[Records from a data source]
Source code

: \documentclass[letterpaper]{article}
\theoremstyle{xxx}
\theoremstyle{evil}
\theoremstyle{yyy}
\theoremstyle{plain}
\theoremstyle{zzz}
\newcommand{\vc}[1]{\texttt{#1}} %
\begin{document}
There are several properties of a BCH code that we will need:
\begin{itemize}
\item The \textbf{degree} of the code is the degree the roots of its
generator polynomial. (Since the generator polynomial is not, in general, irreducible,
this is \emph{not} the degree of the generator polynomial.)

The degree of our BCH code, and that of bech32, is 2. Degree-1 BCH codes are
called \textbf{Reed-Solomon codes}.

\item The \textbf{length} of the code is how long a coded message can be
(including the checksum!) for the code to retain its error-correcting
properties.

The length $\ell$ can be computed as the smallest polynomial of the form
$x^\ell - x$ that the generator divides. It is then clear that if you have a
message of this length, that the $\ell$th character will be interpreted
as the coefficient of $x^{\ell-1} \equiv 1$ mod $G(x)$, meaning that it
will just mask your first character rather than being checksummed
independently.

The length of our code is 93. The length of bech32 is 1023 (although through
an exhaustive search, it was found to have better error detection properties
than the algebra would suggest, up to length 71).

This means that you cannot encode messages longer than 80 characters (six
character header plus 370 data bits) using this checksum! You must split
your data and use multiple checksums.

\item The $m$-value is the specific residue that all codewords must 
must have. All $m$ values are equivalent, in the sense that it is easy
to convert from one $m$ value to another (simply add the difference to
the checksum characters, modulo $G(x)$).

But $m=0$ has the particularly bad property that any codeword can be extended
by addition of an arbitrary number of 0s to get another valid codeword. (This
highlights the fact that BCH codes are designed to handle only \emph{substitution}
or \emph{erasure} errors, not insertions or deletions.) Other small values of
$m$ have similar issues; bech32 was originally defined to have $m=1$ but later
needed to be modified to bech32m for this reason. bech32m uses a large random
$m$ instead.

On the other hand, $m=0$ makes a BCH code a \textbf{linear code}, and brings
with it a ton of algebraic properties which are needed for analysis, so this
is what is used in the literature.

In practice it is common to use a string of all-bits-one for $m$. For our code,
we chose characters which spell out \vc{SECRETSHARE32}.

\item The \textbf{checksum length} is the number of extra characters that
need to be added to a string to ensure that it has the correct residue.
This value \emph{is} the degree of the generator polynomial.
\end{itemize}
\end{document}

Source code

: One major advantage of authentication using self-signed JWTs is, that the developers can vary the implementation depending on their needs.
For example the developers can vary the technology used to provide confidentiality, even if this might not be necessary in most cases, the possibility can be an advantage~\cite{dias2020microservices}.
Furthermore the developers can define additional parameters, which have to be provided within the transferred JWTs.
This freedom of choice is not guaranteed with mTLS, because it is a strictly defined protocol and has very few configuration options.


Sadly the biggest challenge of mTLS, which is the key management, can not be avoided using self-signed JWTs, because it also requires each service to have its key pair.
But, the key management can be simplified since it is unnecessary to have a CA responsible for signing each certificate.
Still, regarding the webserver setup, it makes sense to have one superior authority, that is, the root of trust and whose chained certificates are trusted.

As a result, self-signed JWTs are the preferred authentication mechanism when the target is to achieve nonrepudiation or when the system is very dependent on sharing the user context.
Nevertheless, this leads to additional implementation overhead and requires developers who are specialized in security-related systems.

> **Description of the task**: In the records above, find each line holding "mTLS" and copy it.

> **Task response**:
This freedom of choice is not guaranteed with mTLS, because it is a strictly defined protocol and has very few configuration options.
Sadly the biggest challenge of mTLS, which is the key management, can not be avoided using self-signed JWTs, because it also requires each service to have its key pair.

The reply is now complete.